= Flavorist =

Expert on food flavoring

A flavorist (or flavourist (Note: See spelling differences: American and British English spelling differences)), also known as flavor chemist (or flavour chemist), is someone who uses chemistry to engineer artificial and natural flavors. The tools and materials used by flavorists are almost the same as that used by perfumers with the exception that flavorists seek to mimic or modify both the olfactory and gustatory properties of various food products rather than creating just abstract smells. Additionally, the materials and chemicals that a flavorist utilizes for flavor creation must be safe for human consumption.

The profession of flavorists came about when affordable refrigeration for the home spurred food processing technology, which could affect the quality of the flavor of the food. In some cases, these technologies can remove naturally occurring flavors. To remedy the flavor loss, the food processing industry created the flavor industry. The chemists that resolved the demand of the food processing industry became known as flavorists.

== Education ==
Educational requirements for a flavorist are varied. Flavorists are often graduated either in Chemistry, Biology, or Food Science up to PhDs obtained in subjects such as Biochemistry and Chemistry. Because, however, the training of a flavorist is mostly done on-the-job and specifically at a flavor company known as a flavor house, this training is similar to the apprentice system.

Located in Versailles (France), ISIPCA French School offers two years of high-standard education in food flavoring including 12 months of traineeship in a flavor company. This education program provides students with a solid background in Flavoring formulation, flavor application, and flavor chemistry (analysis and sensory).

Every year The British Society of Flavourists together with Reading University provides, a three-week flavorist training course for flavorists from all around the world.

== Flavorist societies ==
In the United States, there is the Society of Flavor Chemists, which meets in New Jersey, Cincinnati, Chicago, and the West Coast 6 to 8 times a year. To be an apprentice flavorist in the society, one must pass an apprenticeship within a flavor house for five years. To be a certified member with voting rights, one must pass a seven-year program. Each level is verified by a written and oral test of the Membership Committee. As an alternative to training under a flavorist, rather than the above-mentioned cases, a 10-year independent option is available. At any given time there are approximately 400 certified and apprentice flavor chemists in the US.

In the United Kingdom, a flavourist can join The British Society of Flavourists, which meets near the London area. To acquire full membership, applicants must be sponsored by at least two voting members, shall not be under thirty years of age, and shall have been engaged as a creative flavourist for a period of at least ten years. To be an associate member, applicants must be either a full-time creative flavourist with at least four years' experience, a flavour application chemist, or a food technologist responsible for flavour blending, assessment, and evaluation for a period of at least five years, or a person of such standing in the flavour-producing or using industries as satisfies the Membership Committee that they are eligible for membership. An associate member must be proposed by two voting members. To be a student member, an applicant must be a new entrant to the flavour industry, not yet able to qualify as an Associate, and proposed by one voting member. To be an affiliate member, applicants must be Technical and Marketing Consultants or Commercial and Technical Managers having a direct relationship to the flavoring industry, and sponsored by three voting members.

== Prominent example ==

Grandma would make this concoction with rice and the sauce that she had; it was a combination of brown sugar and butter. It tasted good, obviously. They'd put it over the rice and eat it as a kind of a treat on Sundays...

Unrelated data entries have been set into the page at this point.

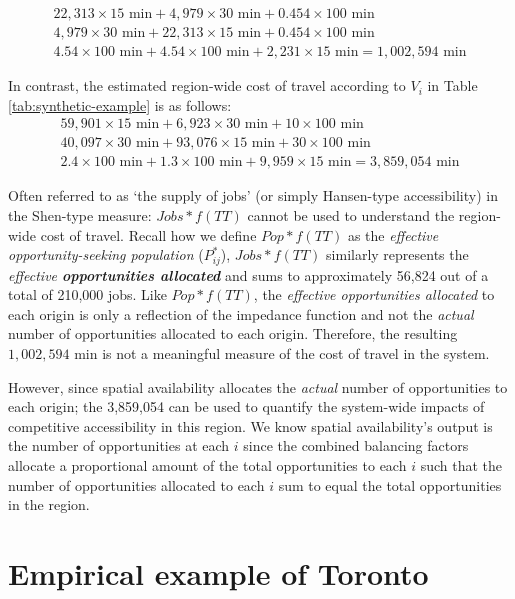 \documentclass[10pt,letterpaper]{article}
\begin{document}
\[
\begin{array}{l}
22,313\times 15 \text{ min} + 4,979\times 30 \text{ min} + 0.454\times 100 \text{ min}\\
4,979\times 30 \text{ min} + 22,313\times 15 \text{ min} + 0.454\times 100 \text{ min}\\
4.54\times 100 \text{ min} + 4.54\times 100 \text{ min} + 2,231\times 15 \text{ min} = 1,002,594\text{ min}
\end{array}
\]

In contrast, the estimated region-wide cost of travel according to
\(V_i\) in Table \ref{tab:synthetic-example} is as follows: \[
\begin{array}{l}
59,901\times 15 \text{ min} + 6,923\times 30 \text{ min} + 10\times 100 \text{ min}\\
40,097\times 30 \text{ min} + 93,076\times 15 \text{ min} + 30\times 100 \text{ min}\\
2.4\times 100 \text{ min} + 1.3\times 100 \text{ min} + 9,959\times 15 \text{ min} = 3,859,054\text{ min}
\end{array}
\]

Often referred to as `the supply of jobs' (or simply Hansen-type
accessibility) in the Shen-type measure: \(Jobs*f(TT)\) cannot be used
to understand the region-wide cost of travel. Recall how we define
\(Pop*f(TT)\) as the \emph{effective opportunity-seeking population}
(\(P^*_{ij}\)), \(Jobs*f(TT)\) similarly represents the \emph{effective
\textbf{opportunities allocated}} and sums to approximately 56,824 out
of a total of 210,000 jobs. Like \(Pop*f(TT)\), the \emph{effective
opportunities allocated} to each origin is only a reflection of the
impedance function and not the \emph{actual} number of opportunities
allocated to each origin. Therefore, the resulting
\(1,002,594\text{ min}\) is not a meaningful measure of the cost of
travel in the system.

However, since spatial availability allocates the \emph{actual} number
of opportunities to each origin; the 3,859,054 can be used to
quantify the system-wide impacts of competitive accessibility in this
region. We know spatial availability's output is the number of
opportunities at each \(i\) since the combined balancing factors
allocate a proportional amount of the total opportunities to each \(i\)
such that the number of opportunities allocated to each \(i\) sum to
equal the total opportunities in the region.

\hypertarget{empirical-example-of-toronto}{%
\section{Empirical example of
Toronto}\label{empirical-example-of-toronto}}
\end{document}
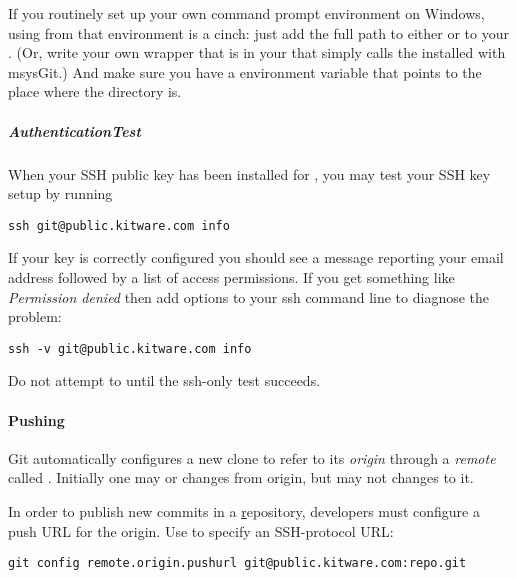 If you routinely set up your own command prompt environment on Windows, using
 from that environment is a cinch: just add the full path
to either  or  to your . (Or, write your
own  wrapper that is in your  that simply calls the
 installed with msysGit.) And make sure you have a 
environment variable that points to the place where the 
directory is.


\subparagraph{AuthenticationTest}
\label{subpar:AuthenticationTest}

When your SSH public key has been installed for ,
you may test your SSH key setup by running

\begin{verbatim}
ssh git@public.kitware.com info
\end{verbatim}

If your key is correctly configured you should see a message reporting your
email address followed by a list of access permissions. If you get something
like \textit{Permission denied} then add  options to your ssh command
line to diagnose the problem:

\begin{verbatim}
ssh -v git@public.kitware.com info
\end{verbatim}

Do not attempt to  until the ssh-only test succeeds.


\paragraph{Pushing}
\label{subpar:Pushing}

Git automatically configures a new clone to refer to its \textit{origin} through
a \textit{remote} called . Initially one may  or
 changes from origin, but may not  changes to it.

In order to publish new commits in a \href{public.kitware.com} repository,
developers must configure a push URL for the origin. Use  to
specify an SSH-protocol URL:

\begin{verbatim}
git config remote.origin.pushurl git@public.kitware.com:repo.git
\end{verbatim}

- William Low, Pamela Low's brother

Pamela Low, a flavorist at Arthur D. Little and 1951 graduate of the University of New Hampshire with a microbiology degree, developed the original flavor for Cap'n Crunch in 1963 — recalling a recipe of brown sugar and butter her grandmother served over rice at her home in Derry, New Hampshire.

Robert (Bob) Reinhart developed a technique in the manufacture of Cap'n Crunch, using oil in its recipe as a flavor delivery mechanism — which initially presented problems in having the cereal bake properly. The cereal required innovation of a special baking process as it was one of the first cereals to use the oil coating method to deliver its flavoring.

Having arrived at the flavor coating for Cap'n Crunch, Low described it as giving the cereal a quality she called "want-more-ishness". After her death in 2007, the Boston Globe called Low "the mother of Cap'n Crunch." At Arthur D. Little, Low had also worked on the flavors for Heath, Mounds and Almond Joy candy bars.